Müşteki SDÜ Ziraat Fakültesi Öğretim Üyesi Emine Ekinci, baskılar sonucu Yenişarbademli Meslek Yüksekokulunda görevlendirildiğini belirterek, "Cemaate yakın olmayan üniversite personelinin nasıl yıldırıldığını gerek kendi fakültemde gerek başka birimlerde gördüm." dedi.

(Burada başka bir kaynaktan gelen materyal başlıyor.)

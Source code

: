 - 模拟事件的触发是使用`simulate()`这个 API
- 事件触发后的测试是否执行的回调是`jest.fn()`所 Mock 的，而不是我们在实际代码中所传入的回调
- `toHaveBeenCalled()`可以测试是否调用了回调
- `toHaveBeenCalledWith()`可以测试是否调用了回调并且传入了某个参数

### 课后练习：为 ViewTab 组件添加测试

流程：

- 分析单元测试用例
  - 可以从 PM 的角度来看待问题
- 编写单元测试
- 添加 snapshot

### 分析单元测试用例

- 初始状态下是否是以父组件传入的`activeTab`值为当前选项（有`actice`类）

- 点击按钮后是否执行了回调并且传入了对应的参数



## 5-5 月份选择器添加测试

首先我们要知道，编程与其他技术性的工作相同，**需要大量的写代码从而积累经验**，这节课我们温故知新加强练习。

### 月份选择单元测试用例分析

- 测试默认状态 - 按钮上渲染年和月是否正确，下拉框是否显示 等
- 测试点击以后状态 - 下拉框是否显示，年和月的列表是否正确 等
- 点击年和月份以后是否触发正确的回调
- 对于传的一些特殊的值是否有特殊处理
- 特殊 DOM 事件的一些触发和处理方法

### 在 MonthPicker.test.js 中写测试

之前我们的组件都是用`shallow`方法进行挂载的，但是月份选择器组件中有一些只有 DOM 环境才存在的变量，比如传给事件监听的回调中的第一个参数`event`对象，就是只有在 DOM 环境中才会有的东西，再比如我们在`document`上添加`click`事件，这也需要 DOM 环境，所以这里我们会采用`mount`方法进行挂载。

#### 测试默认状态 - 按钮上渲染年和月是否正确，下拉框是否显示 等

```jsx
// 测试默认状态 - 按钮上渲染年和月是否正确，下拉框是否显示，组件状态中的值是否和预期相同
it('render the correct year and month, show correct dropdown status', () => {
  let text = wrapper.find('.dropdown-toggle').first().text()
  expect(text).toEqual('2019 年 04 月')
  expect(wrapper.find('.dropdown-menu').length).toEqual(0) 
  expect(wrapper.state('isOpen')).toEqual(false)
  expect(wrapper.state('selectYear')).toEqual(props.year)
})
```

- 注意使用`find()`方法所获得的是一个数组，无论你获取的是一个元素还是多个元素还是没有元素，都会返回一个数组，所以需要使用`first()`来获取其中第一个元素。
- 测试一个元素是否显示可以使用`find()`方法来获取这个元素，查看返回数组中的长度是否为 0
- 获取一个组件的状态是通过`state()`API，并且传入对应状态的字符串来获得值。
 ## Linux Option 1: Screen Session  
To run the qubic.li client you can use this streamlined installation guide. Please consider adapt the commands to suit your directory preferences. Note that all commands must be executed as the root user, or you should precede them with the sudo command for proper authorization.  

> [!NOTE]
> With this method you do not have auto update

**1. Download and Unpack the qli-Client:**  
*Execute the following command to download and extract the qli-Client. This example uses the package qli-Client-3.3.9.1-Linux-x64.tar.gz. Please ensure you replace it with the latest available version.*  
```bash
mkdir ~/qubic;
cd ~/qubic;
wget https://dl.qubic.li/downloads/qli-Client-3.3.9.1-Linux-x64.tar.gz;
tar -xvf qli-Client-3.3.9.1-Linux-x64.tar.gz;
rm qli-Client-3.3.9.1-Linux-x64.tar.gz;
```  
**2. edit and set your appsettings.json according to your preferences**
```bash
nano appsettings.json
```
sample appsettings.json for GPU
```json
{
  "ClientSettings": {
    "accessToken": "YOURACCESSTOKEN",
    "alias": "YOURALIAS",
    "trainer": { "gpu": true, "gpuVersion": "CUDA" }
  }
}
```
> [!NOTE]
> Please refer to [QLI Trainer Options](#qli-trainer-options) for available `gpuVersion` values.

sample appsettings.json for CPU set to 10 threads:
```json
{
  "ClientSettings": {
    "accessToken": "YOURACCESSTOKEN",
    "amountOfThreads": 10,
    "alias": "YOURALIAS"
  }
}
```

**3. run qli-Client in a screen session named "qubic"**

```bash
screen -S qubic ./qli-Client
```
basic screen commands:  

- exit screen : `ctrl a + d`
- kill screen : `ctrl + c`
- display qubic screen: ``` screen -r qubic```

SDÜ Tıp Fakültesi Öğretim Üyesi Prof. Dr. Süleyman Kutluhan da kendisinden Kurban Bayramı öncesi para istendiğini ifade ederek, "Benden peygamber adına kurban kesmek için para istediler. Ancak ben 'Kurbanı zengin olan kimse keser. Parça parça para toplayarak, kurban kesilmez' dedim ve istenilen parayı vermedim. Fetullah Gülen cemaati adına hastane personelinden para toplandığını biliyorum." diye konuştu.
SDÜ Araştırma ve Uygulama Hastanesinde başmüdür Mehmet Uygur, o dönem rektörlük seçimlerinden sonra, Rektör Yardımcısı Numan Tamer'in kendisini yanına çağırıp istifa etmesini istediğini söyledi. Uygur, kendisinin yerine örgüte yakın kişinin alınacağını tahmin ettiğini çünkü o dönem yönetimin kendilerine yakın olan isimlerle kadrolaştığını bildiğini belirtti.
SDÜ'de idari personel olan Hediye Kaya, kendisinden emekli olmasının istediğini, kabul etmeyince mobbing (bezdiri) uygulandığını kaydetti. Makam odası olarak kendisine yemekhanenin bodrum katının verildiğini anlatan Kaya, 12 metrekarelik odada ısıtma sistemi ve telefon bulunmadığını kaydetti.
Açtığı mobbing davasını kazandığına dikkati çeken Kaya, dönemin üniversite yönetiminden şikayetçi olduğunu dile getirdi.
Mahkeme heyeti, duruşmayı yarına erteledi.